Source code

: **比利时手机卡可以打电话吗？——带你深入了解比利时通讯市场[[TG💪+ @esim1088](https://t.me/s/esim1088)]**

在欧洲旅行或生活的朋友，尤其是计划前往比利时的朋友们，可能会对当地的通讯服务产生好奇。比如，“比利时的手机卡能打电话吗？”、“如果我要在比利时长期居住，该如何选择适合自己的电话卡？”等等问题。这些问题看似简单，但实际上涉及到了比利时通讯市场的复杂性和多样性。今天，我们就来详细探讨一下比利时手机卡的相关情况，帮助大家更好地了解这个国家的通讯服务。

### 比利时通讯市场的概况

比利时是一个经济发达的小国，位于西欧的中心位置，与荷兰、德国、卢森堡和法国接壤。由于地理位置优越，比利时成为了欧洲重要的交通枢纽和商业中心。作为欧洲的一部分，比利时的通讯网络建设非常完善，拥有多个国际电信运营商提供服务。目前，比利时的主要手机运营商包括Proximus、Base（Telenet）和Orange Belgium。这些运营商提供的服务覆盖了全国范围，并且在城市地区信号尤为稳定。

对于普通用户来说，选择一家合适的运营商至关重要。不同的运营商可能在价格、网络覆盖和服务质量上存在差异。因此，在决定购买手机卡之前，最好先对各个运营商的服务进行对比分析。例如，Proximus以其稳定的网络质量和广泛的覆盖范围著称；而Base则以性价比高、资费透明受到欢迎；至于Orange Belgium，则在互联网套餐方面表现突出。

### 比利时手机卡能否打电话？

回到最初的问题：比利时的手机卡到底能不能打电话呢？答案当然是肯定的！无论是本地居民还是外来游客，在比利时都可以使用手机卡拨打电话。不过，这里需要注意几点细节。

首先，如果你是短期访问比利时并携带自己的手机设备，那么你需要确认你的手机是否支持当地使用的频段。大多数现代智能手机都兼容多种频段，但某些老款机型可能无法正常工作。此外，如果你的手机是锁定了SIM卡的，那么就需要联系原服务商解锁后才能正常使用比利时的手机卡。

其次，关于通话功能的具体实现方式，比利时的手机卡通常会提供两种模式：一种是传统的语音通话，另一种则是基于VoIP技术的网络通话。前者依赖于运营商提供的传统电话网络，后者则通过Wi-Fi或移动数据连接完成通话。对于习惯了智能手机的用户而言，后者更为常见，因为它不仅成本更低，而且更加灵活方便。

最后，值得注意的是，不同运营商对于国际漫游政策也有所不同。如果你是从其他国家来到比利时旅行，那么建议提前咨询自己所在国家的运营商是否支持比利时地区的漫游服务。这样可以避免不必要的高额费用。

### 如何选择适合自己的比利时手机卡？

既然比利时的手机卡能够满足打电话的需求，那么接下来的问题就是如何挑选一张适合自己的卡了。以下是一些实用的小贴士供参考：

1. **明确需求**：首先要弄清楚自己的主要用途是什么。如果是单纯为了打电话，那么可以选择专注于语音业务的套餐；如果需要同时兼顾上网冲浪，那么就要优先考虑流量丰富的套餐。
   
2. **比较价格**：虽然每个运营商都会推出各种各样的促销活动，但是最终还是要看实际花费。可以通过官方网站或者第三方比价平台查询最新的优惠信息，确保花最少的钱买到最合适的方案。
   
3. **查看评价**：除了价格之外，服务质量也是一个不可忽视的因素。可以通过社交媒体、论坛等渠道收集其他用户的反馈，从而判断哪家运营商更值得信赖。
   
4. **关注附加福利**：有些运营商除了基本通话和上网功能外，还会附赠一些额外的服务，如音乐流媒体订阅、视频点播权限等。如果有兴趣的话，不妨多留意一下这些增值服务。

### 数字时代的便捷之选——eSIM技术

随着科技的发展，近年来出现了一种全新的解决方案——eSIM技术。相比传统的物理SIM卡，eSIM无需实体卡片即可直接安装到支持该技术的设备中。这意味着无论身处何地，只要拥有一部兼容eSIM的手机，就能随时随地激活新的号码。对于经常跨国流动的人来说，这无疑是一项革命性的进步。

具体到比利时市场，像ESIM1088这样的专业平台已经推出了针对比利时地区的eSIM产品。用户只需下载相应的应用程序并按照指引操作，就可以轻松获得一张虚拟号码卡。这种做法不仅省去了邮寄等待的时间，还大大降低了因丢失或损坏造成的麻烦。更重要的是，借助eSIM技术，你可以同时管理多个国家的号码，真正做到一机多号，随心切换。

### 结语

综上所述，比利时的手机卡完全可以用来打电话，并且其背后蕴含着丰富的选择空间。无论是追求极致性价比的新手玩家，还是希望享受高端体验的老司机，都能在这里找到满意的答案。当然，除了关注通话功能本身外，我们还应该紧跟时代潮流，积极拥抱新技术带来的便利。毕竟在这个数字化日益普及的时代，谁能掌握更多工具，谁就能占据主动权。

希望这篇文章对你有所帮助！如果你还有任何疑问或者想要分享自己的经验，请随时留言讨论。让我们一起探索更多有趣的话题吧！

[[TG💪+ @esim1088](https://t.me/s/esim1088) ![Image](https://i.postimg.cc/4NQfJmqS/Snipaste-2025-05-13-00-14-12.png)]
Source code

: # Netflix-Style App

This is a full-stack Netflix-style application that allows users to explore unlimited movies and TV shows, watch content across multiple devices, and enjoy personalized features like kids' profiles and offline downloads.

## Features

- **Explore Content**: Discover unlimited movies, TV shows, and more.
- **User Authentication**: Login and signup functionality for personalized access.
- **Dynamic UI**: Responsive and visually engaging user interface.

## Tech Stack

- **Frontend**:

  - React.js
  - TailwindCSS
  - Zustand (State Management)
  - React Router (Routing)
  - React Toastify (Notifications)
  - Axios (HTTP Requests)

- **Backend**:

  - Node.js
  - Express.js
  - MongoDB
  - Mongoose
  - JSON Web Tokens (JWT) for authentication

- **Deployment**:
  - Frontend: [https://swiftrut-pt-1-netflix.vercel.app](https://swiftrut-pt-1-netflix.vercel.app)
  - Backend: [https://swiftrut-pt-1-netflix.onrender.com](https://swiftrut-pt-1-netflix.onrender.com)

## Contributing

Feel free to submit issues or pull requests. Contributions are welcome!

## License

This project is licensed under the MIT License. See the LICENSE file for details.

Assignment:
Each record above is to be reproduced exactly, in full.

Solution to this task:
Source code

: **比利时手机卡可以打电话吗？——带你深入了解比利时通讯市场[[TG💪+ @esim1088](https://t.me/s/esim1088)]**

在欧洲旅行或生活的朋友，尤其是计划前往比利时的朋友们，可能会对当地的通讯服务产生好奇。比如，“比利时的手机卡能打电话吗？”、“如果我要在比利时长期居住，该如何选择适合自己的电话卡？”等等问题。这些问题看似简单，但实际上涉及到了比利时通讯市场的复杂性和多样性。今天，我们就来详细探讨一下比利时手机卡的相关情况，帮助大家更好地了解这个国家的通讯服务。

### 比利时通讯市场的概况

比利时是一个经济发达的小国，位于西欧的中心位置，与荷兰、德国、卢森堡和法国接壤。由于地理位置优越，比利时成为了欧洲重要的交通枢纽和商业中心。作为欧洲的一部分，比利时的通讯网络建设非常完善，拥有多个国际电信运营商提供服务。目前，比利时的主要手机运营商包括Proximus、Base（Telenet）和Orange Belgium。这些运营商提供的服务覆盖了全国范围，并且在城市地区信号尤为稳定。

对于普通用户来说，选择一家合适的运营商至关重要。不同的运营商可能在价格、网络覆盖和服务质量上存在差异。因此，在决定购买手机卡之前，最好先对各个运营商的服务进行对比分析。例如，Proximus以其稳定的网络质量和广泛的覆盖范围著称；而Base则以性价比高、资费透明受到欢迎；至于Orange Belgium，则在互联网套餐方面表现突出。

### 比利时手机卡能否打电话？

回到最初的问题：比利时的手机卡到底能不能打电话呢？答案当然是肯定的！无论是本地居民还是外来游客，在比利时都可以使用手机卡拨打电话。不过，这里需要注意几点细节。

首先，如果你是短期访问比利时并携带自己的手机设备，那么你需要确认你的手机是否支持当地使用的频段。大多数现代智能手机都兼容多种频段，但某些老款机型可能无法正常工作。此外，如果你的手机是锁定了SIM卡的，那么就需要联系原服务商解锁后才能正常使用比利时的手机卡。

其次，关于通话功能的具体实现方式，比利时的手机卡通常会提供两种模式：一种是传统的语音通话，另一种则是基于VoIP技术的网络通话。前者依赖于运营商提供的传统电话网络，后者则通过Wi-Fi或移动数据连接完成通话。对于习惯了智能手机的用户而言，后者更为常见，因为它不仅成本更低，而且更加灵活方便。

最后，值得注意的是，不同运营商对于国际漫游政策也有所不同。如果你是从其他国家来到比利时旅行，那么建议提前咨询自己所在国家的运营商是否支持比利时地区的漫游服务。这样可以避免不必要的高额费用。

### 如何选择适合自己的比利时手机卡？

既然比利时的手机卡能够满足打电话的需求，那么接下来的问题就是如何挑选一张适合自己的卡了。以下是一些实用的小贴士供参考：

1. **明确需求**：首先要弄清楚自己的主要用途是什么。如果是单纯为了打电话，那么可以选择专注于语音业务的套餐；如果需要同时兼顾上网冲浪，那么就要优先考虑流量丰富的套餐。
   
2. **比较价格**：虽然每个运营商都会推出各种各样的促销活动，但是最终还是要看实际花费。可以通过官方网站或者第三方比价平台查询最新的优惠信息，确保花最少的钱买到最合适的方案。
   
3. **查看评价**：除了价格之外，服务质量也是一个不可忽视的因素。可以通过社交媒体、论坛等渠道收集其他用户的反馈，从而判断哪家运营商更值得信赖。
   
4. **关注附加福利**：有些运营商除了基本通话和上网功能外，还会附赠一些额外的服务，如音乐流媒体订阅、视频点播权限等。如果有兴趣的话，不妨多留意一下这些增值服务。

### 数字时代的便捷之选——eSIM技术

随着科技的发展，近年来出现了一种全新的解决方案——eSIM技术。相比传统的物理SIM卡，eSIM无需实体卡片即可直接安装到支持该技术的设备中。这意味着无论身处何地，只要拥有一部兼容eSIM的手机，就能随时随地激活新的号码。对于经常跨国流动的人来说，这无疑是一项革命性的进步。

具体到比利时市场，像ESIM1088这样的专业平台已经推出了针对比利时地区的eSIM产品。用户只需下载相应的应用程序并按照指引操作，就可以轻松获得一张虚拟号码卡。这种做法不仅省去了邮寄等待的时间，还大大降低了因丢失或损坏造成的麻烦。更重要的是，借助eSIM技术，你可以同时管理多个国家的号码，真正做到一机多号，随心切换。

### 结语

综上所述，比利时的手机卡完全可以用来打电话，并且其背后蕴含着丰富的选择空间。无论是追求极致性价比的新手玩家，还是希望享受高端体验的老司机，都能在这里找到满意的答案。当然，除了关注通话功能本身外，我们还应该紧跟时代潮流，积极拥抱新技术带来的便利。毕竟在这个数字化日益普及的时代，谁能掌握更多工具，谁就能占据主动权。

希望这篇文章对你有所帮助！如果你还有任何疑问或者想要分享自己的经验，请随时留言讨论。让我们一起探索更多有趣的话题吧！

[[TG💪+ @esim1088](https://t.me/s/esim1088) ![Image](https://i.postimg.cc/4NQfJmqS/Snipaste-2025-05-13-00-14-12.png)]
Source code

: # Netflix-Style App

This is a full-stack Netflix-style application that allows users to explore unlimited movies and TV shows, watch content across multiple devices, and enjoy personalized features like kids' profiles and offline downloads.

## Features

- **Explore Content**: Discover unlimited movies, TV shows, and more.
- **User Authentication**: Login and signup functionality for personalized access.
- **Dynamic UI**: Responsive and visually engaging user interface.

## Tech Stack

- **Frontend**:

  - React.js
  - TailwindCSS
  - Zustand (State Management)
  - React Router (Routing)
  - React Toastify (Notifications)
  - Axios (HTTP Requests)

- **Backend**:

  - Node.js
  - Express.js
  - MongoDB
  - Mongoose
  - JSON Web Tokens (JWT) for authentication

- **Deployment**:
  - Frontend: [https://swiftrut-pt-1-netflix.vercel.app](https://swiftrut-pt-1-netflix.vercel.app)
  - Backend: [https://swiftrut-pt-1-netflix.onrender.com](https://swiftrut-pt-1-netflix.onrender.com)

## Contributing

Feel free to submit issues or pull requests. Contributions are welcome!

## License

This project is licensed under the MIT License. See the LICENSE file for details.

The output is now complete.